------ Records shown

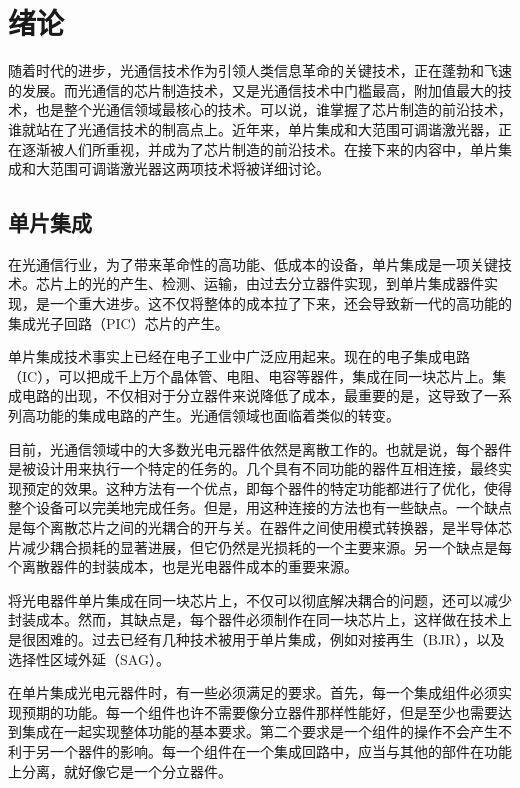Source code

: \documentclass{ZJUthesis}
\begin{document}
\ZJUcontents

\ZJUmainmatter

\chapter{绪论}

随着时代的进步，光通信技术作为引领人类信息革命的关键技术，正在蓬勃和飞速的发展。而光通信的芯片制造技术，又是光通信技术中门槛最高，附加值最大的技术，也是整个光通信领域最核心的技术。可以说，谁掌握了芯片制造的前沿技术，谁就站在了光通信技术的制高点上。近年来，单片集成和大范围可调谐激光器，正在逐渐被人们所重视，并成为了芯片制造的前沿技术。在接下来的内容中，单片集成和大范围可调谐激光器这两项技术将被详细讨论。

\section{单片集成}

在光通信行业，为了带来革命性的高功能、低成本的设备，单片集成是一项关键技术。芯片上的光的产生、检测、运输，由过去分立器件实现，到单片集成器件实现，是一个重大进步。这不仅将整体的成本拉了下来，还会导致新一代的高功能的集成光子回路（PIC）芯片的产生。

单片集成技术事实上已经在电子工业中广泛应用起来。现在的电子集成电路（IC），可以把成千上万个晶体管、电阻、电容等器件，集成在同一块芯片上。集成电路的出现，不仅相对于分立器件来说降低了成本，最重要的是，这导致了一系列高功能的集成电路的产生。光通信领域也面临着类似的转变。

目前，光通信领域中的大多数光电元器件依然是离散工作的。也就是说，每个器件是被设计用来执行一个特定的任务的。几个具有不同功能的器件互相连接，最终实现预定的效果。这种方法有一个优点，即每个器件的特定功能都进行了优化，使得整个设备可以完美地完成任务。但是，用这种连接的方法也有一些缺点。一个缺点是每个离散芯片之间的光耦合的开与关。在器件之间使用模式转换器，是半导体芯片减少耦合损耗的显著进展，但它仍然是光损耗的一个主要来源。另一个缺点是每个离散器件的封装成本，也是光电器件成本的重要来源。

将光电器件单片集成在同一块芯片上，不仅可以彻底解决耦合的问题，还可以减少封装成本。然而，其缺点是，每个器件必须制作在同一块芯片上，这样做在技术上是很困难的。过去已经有几种技术被用于单片集成，例如对接再生（BJR），以及选择性区域外延（SAG）。

在单片集成光电元器件时，有一些必须满足的要求。首先，每一个集成组件必须实现预期的功能。每一个组件也许不需要像分立器件那样性能好，但是至少也需要达到集成在一起实现整体功能的基本要求。第二个要求是一个组件的操作不会产生不利于另一个器件的影响。每一个组件在一个集成回路中，应当与其他的部件在功能上分离，就好像它是一个分立器件。
\end{document}
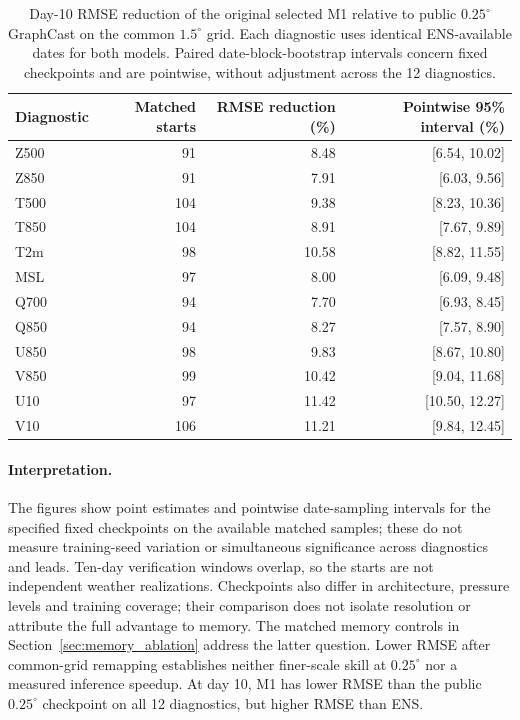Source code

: \documentclass{article}
\newcommand{\vfourchange}[1]{{\color{blue}#1}}
\begin{document}
\begin{table}[!htbp]
    \centering
    \small
    \begingroup\color{blue}
    \begin{tabular}{lrrr}
        \toprule
        Diagnostic & Matched starts & RMSE reduction (\%) & Pointwise 95\% interval (\%) \\
        \midrule
        Z500 & 91 & 8.48 & [6.54, 10.02] \\
        Z850 & 91 & 7.91 & [6.03, 9.56] \\
        T500 & 104 & 9.38 & [8.23, 10.36] \\
        T850 & 104 & 8.91 & [7.67, 9.89] \\
        T2m & 98 & 10.58 & [8.82, 11.55] \\
        MSL & 97 & 8.00 & [6.09, 9.48] \\
        Q700 & 94 & 7.70 & [6.93, 8.45] \\
        Q850 & 94 & 8.27 & [7.57, 8.90] \\
        U850 & 98 & 9.83 & [8.67, 10.80] \\
        V850 & 99 & 10.42 & [9.04, 11.68] \\
        U10 & 97 & 11.42 & [10.50, 12.27] \\
        V10 & 106 & 11.21 & [9.84, 12.45] \\
        \bottomrule
    \end{tabular}
    \endgroup
    \caption{\vfourchange{Day-10 RMSE reduction of the original selected M1 relative to public $0.25^\circ$ GraphCast on the common $1.5^\circ$ grid. Each diagnostic uses identical ENS-available dates for both models. Paired date-block-bootstrap intervals concern fixed checkpoints and are pointwise, without adjustment across the 12 diagnostics.}}
    \label{tab:common_grid_intervals}
\end{table}

\FloatBarrier
\paragraph{\vfourchange{Interpretation.}}
\vfourchange{The figures show point estimates and pointwise date-sampling intervals for the specified fixed checkpoints on the available matched samples; these do not measure training-seed variation or simultaneous significance across diagnostics and leads. Ten-day verification windows overlap, so the starts are not independent weather realizations. Checkpoints also differ in architecture, pressure levels and training coverage; their comparison does not isolate resolution or attribute the full advantage to memory. The matched memory controls in Section~\ref{sec:memory_ablation} address the latter question. Lower RMSE after common-grid remapping establishes neither finer-scale skill at $0.25^\circ$ nor a measured inference speedup. At day 10, M1 has lower RMSE than the public $0.25^\circ$ checkpoint on all 12 diagnostics, but higher RMSE than ENS.}
\end{document}
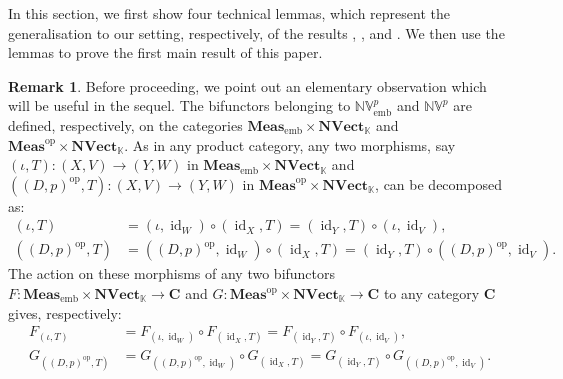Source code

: \documentclass{amsart}
\theoremstyle{definition}
\newtheorem{remark}[definition]{Remark}
\theoremstyle{plain}
\newcommand{\id}{\operatorname{id}}
\newcommand{\opMeas}{\mathbf{Meas}^\mathrm{op}}
\newcommand{\embMeas}{\mathbf{Meas}_\mathrm{emb}}
\newcommand{\NVect}{\mathbf{NVect}_{\mathbb{K}}}
\newcommand{\NVembp}{\mathbb{NV}_{\mathrm{emb}}^p}
\newcommand{\NVp}{\mathbb{NV}^p}
\begin{document}
        In this section, we first show four technical lemmas, which represent the generalisation to our setting, respectively, of the results \cite[Lemma 3.1]{Leinster2023}, \cite[Lemma 3.2]{Leinster2023}, \cite[Lemma 3.3]{Leinster2023} and \cite[Lemma 3.5]{Leinster2023}.
        We then use the lemmas to prove the first main result of this paper.

        \begin{remark}
        \label{rem:morphisms and functors in product categories in the normed case}
            Before proceeding, we point out an elementary observation which will be useful in the sequel.
            The bifunctors belonging to $\NVembp$ and $\NVp$ are defined, respectively, on the categories $\embMeas \times \NVect$ and $\opMeas \times \NVect$. 
            As in any product category, any two morphisms, say $(\iota,T) \colon (X,V) \rightarrow (Y,W)$ in $\embMeas \times \NVect$ and $\left( (D,p)^{\mathrm{op}},T \right) \colon (X,V) \rightarrow (Y,W)$ in $\opMeas \times \NVect$, can be decomposed as:
            \begin{equation} 
            \label{eq:decomposition of morphisms in product categories in the normed case}
                \begin{split}
                    (\iota,T) &= (\iota,\id_W) \circ (\id_X,T) = (\id_Y,T) \circ (\iota,\id_V), \\
                    \left( (D,p)^{\mathrm{op}},T \right) &= \left( (D,p)^{\mathrm{op}},\id_W \right) \circ (\id_X,T) = (\id_Y,T) \circ \left( (D,p)^{\mathrm{op}},\id_V \right).
                \end{split}
            \end{equation}
            The action on these morphisms of any two bifunctors $F \colon \embMeas \times \NVect \rightarrow \mathbf{C}$ and $G \colon \opMeas \times \NVect \rightarrow \mathbf{C}$ to any category $\mathbf{C}$ gives, respectively:
            \begin{equation*}
                \begin{split}
                    F_{(\iota,T)} &= F_{(\iota,\id_W)} \circ F_{(\id_X,T)} = F_{(\id_Y,T)} \circ F_{(\iota,\id_V)}, \\
                    G_{\left( (D,p)^{\mathrm{op}},T \right)} &= G_{\left( (D,p)^{\mathrm{op}},\id_W \right)} \circ G_{(\id_X,T)} = G_{(\id_Y,T)} \circ G_{\left( (D,p)^{\mathrm{op}},\id_V \right)}.
                \end{split}
            \end{equation*}
        \end{remark}
\end{document}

------------

# [Task prompt]
The reply should repeat the listing above exactly and contain no pictures.

# [Solution]
Source code

: \documentclass{ZJUthesis}
\begin{document}
\ZJUcontents

\ZJUmainmatter

\chapter{绪论}

随着时代的进步，光通信技术作为引领人类信息革命的关键技术，正在蓬勃和飞速的发展。而光通信的芯片制造技术，又是光通信技术中门槛最高，附加值最大的技术，也是整个光通信领域最核心的技术。可以说，谁掌握了芯片制造的前沿技术，谁就站在了光通信技术的制高点上。近年来，单片集成和大范围可调谐激光器，正在逐渐被人们所重视，并成为了芯片制造的前沿技术。在接下来的内容中，单片集成和大范围可调谐激光器这两项技术将被详细讨论。

\section{单片集成}

在光通信行业，为了带来革命性的高功能、低成本的设备，单片集成是一项关键技术。芯片上的光的产生、检测、运输，由过去分立器件实现，到单片集成器件实现，是一个重大进步。这不仅将整体的成本拉了下来，还会导致新一代的高功能的集成光子回路（PIC）芯片的产生。

单片集成技术事实上已经在电子工业中广泛应用起来。现在的电子集成电路（IC），可以把成千上万个晶体管、电阻、电容等器件，集成在同一块芯片上。集成电路的出现，不仅相对于分立器件来说降低了成本，最重要的是，这导致了一系列高功能的集成电路的产生。光通信领域也面临着类似的转变。

目前，光通信领域中的大多数光电元器件依然是离散工作的。也就是说，每个器件是被设计用来执行一个特定的任务的。几个具有不同功能的器件互相连接，最终实现预定的效果。这种方法有一个优点，即每个器件的特定功能都进行了优化，使得整个设备可以完美地完成任务。但是，用这种连接的方法也有一些缺点。一个缺点是每个离散芯片之间的光耦合的开与关。在器件之间使用模式转换器，是半导体芯片减少耦合损耗的显著进展，但它仍然是光损耗的一个主要来源。另一个缺点是每个离散器件的封装成本，也是光电器件成本的重要来源。

将光电器件单片集成在同一块芯片上，不仅可以彻底解决耦合的问题，还可以减少封装成本。然而，其缺点是，每个器件必须制作在同一块芯片上，这样做在技术上是很困难的。过去已经有几种技术被用于单片集成，例如对接再生（BJR），以及选择性区域外延（SAG）。

在单片集成光电元器件时，有一些必须满足的要求。首先，每一个集成组件必须实现预期的功能。每一个组件也许不需要像分立器件那样性能好，但是至少也需要达到集成在一起实现整体功能的基本要求。第二个要求是一个组件的操作不会产生不利于另一个器件的影响。每一个组件在一个集成回路中，应当与其他的部件在功能上分离，就好像它是一个分立器件。
\end{document}
Source code

: \documentclass{article}
\newcommand{\vfourchange}[1]{{\color{blue}#1}}
\begin{document}
\begin{table}[!htbp]
    \centering
    \small
    \begingroup\color{blue}
    \begin{tabular}{lrrr}
        \toprule
        Diagnostic & Matched starts & RMSE reduction (\%) & Pointwise 95\% interval (\%) \\
        \midrule
        Z500 & 91 & 8.48 & [6.54, 10.02] \\
        Z850 & 91 & 7.91 & [6.03, 9.56] \\
        T500 & 104 & 9.38 & [8.23, 10.36] \\
        T850 & 104 & 8.91 & [7.67, 9.89] \\
        T2m & 98 & 10.58 & [8.82, 11.55] \\
        MSL & 97 & 8.00 & [6.09, 9.48] \\
        Q700 & 94 & 7.70 & [6.93, 8.45] \\
        Q850 & 94 & 8.27 & [7.57, 8.90] \\
        U850 & 98 & 9.83 & [8.67, 10.80] \\
        V850 & 99 & 10.42 & [9.04, 11.68] \\
        U10 & 97 & 11.42 & [10.50, 12.27] \\
        V10 & 106 & 11.21 & [9.84, 12.45] \\
        \bottomrule
    \end{tabular}
    \endgroup
    \caption{\vfourchange{Day-10 RMSE reduction of the original selected M1 relative to public $0.25^\circ$ GraphCast on the common $1.5^\circ$ grid. Each diagnostic uses identical ENS-available dates for both models. Paired date-block-bootstrap intervals concern fixed checkpoints and are pointwise, without adjustment across the 12 diagnostics.}}
    \label{tab:common_grid_intervals}
\end{table}

\FloatBarrier
\paragraph{\vfourchange{Interpretation.}}
\vfourchange{The figures show point estimates and pointwise date-sampling intervals for the specified fixed checkpoints on the available matched samples; these do not measure training-seed variation or simultaneous significance across diagnostics and leads. Ten-day verification windows overlap, so the starts are not independent weather realizations. Checkpoints also differ in architecture, pressure levels and training coverage; their comparison does not isolate resolution or attribute the full advantage to memory. The matched memory controls in Section~\ref{sec:memory_ablation} address the latter question. Lower RMSE after common-grid remapping establishes neither finer-scale skill at $0.25^\circ$ nor a measured inference speedup. At day 10, M1 has lower RMSE than the public $0.25^\circ$ checkpoint on all 12 diagnostics, but higher RMSE than ENS.}
\end{document}
Source code

: \documentclass{amsart}
\theoremstyle{definition}
\newtheorem{remark}[definition]{Remark}
\theoremstyle{plain}
\newcommand{\id}{\operatorname{id}}
\newcommand{\opMeas}{\mathbf{Meas}^\mathrm{op}}
\newcommand{\embMeas}{\mathbf{Meas}_\mathrm{emb}}
\newcommand{\NVect}{\mathbf{NVect}_{\mathbb{K}}}
\newcommand{\NVembp}{\mathbb{NV}_{\mathrm{emb}}^p}
\newcommand{\NVp}{\mathbb{NV}^p}
\begin{document}
        In this section, we first show four technical lemmas, which represent the generalisation to our setting, respectively, of the results \cite[Lemma 3.1]{Leinster2023}, \cite[Lemma 3.2]{Leinster2023}, \cite[Lemma 3.3]{Leinster2023} and \cite[Lemma 3.5]{Leinster2023}.
        We then use the lemmas to prove the first main result of this paper.

        \begin{remark}
        \label{rem:morphisms and functors in product categories in the normed case}
            Before proceeding, we point out an elementary observation which will be useful in the sequel.
            The bifunctors belonging to $\NVembp$ and $\NVp$ are defined, respectively, on the categories $\embMeas \times \NVect$ and $\opMeas \times \NVect$. 
            As in any product category, any two morphisms, say $(\iota,T) \colon (X,V) \rightarrow (Y,W)$ in $\embMeas \times \NVect$ and $\left( (D,p)^{\mathrm{op}},T \right) \colon (X,V) \rightarrow (Y,W)$ in $\opMeas \times \NVect$, can be decomposed as:
            \begin{equation} 
            \label{eq:decomposition of morphisms in product categories in the normed case}
                \begin{split}
                    (\iota,T) &= (\iota,\id_W) \circ (\id_X,T) = (\id_Y,T) \circ (\iota,\id_V), \\
                    \left( (D,p)^{\mathrm{op}},T \right) &= \left( (D,p)^{\mathrm{op}},\id_W \right) \circ (\id_X,T) = (\id_Y,T) \circ \left( (D,p)^{\mathrm{op}},\id_V \right).
                \end{split}
            \end{equation}
            The action on these morphisms of any two bifunctors $F \colon \embMeas \times \NVect \rightarrow \mathbf{C}$ and $G \colon \opMeas \times \NVect \rightarrow \mathbf{C}$ to any category $\mathbf{C}$ gives, respectively:
            \begin{equation*}
                \begin{split}
                    F_{(\iota,T)} &= F_{(\iota,\id_W)} \circ F_{(\id_X,T)} = F_{(\id_Y,T)} \circ F_{(\iota,\id_V)}, \\
                    G_{\left( (D,p)^{\mathrm{op}},T \right)} &= G_{\left( (D,p)^{\mathrm{op}},\id_W \right)} \circ G_{(\id_X,T)} = G_{(\id_Y,T)} \circ G_{\left( (D,p)^{\mathrm{op}},\id_V \right)}.
                \end{split}
            \end{equation*}
        \end{remark}
\end{document}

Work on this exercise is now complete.